Chi mi segue da un po’ sa quanto sono pigra come giardiniere e quanto sono povera di tempo libero da dedicare al mio giardino. Le piante che crescono in questo piccolo spazio di 100 mq, sono quelle che possono essere felici in questa terra fredda ed ombrosa e che se la cavano in completa autonomia senza, cioè, che abbiano bisogno di cure costanti e precise da parte mia.
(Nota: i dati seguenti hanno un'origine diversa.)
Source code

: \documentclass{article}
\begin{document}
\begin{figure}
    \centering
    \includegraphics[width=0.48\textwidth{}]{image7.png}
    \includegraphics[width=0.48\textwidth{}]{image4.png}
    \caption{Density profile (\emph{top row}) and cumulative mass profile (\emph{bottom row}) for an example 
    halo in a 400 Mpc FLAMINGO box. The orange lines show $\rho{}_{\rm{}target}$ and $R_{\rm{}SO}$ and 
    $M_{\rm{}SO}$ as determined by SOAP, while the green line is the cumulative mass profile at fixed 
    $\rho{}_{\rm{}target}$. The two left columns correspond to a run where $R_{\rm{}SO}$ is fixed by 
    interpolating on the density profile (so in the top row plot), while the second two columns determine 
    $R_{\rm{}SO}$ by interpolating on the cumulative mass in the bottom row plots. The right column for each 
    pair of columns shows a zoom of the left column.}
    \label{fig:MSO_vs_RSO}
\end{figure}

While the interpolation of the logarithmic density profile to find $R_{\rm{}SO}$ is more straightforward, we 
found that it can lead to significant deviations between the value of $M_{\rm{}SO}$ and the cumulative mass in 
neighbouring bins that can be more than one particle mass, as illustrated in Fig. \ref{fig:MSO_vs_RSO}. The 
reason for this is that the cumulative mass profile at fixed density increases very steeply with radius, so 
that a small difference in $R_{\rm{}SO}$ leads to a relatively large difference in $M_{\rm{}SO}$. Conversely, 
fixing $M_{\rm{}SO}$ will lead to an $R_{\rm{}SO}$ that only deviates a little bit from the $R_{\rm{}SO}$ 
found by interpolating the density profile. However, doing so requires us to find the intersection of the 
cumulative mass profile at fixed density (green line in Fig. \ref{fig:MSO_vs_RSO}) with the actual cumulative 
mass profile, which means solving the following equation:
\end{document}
Dopo i primi esperimenti fatti con piante di cui mi innamoravo, ma che, con la vita che conduco, non hanno resistito perché non avevo avuto il tempo di occuparmene al momento giusto, ho deciso di non buttare più soldi inutilmente e, soprattutto, di non esporre al rischio di morte creature così sfortunate da finire tra le mie mani.

Arum italicum – acqurello di BRIGITTE E.M. DANIEL SBA (BEACONSFIELD 1959)

Non rinuncio però, a preparare stagioni fiorite e dunque, ogni anno mi metto in moto per trovare bulbi o rizomi disposti a rimanere nella terra anche quando la loro fioritura è finita, a soffrire il freddo inverno e l’estate siccitosa, contenti  di inselvatichire e riprodursi liberamente.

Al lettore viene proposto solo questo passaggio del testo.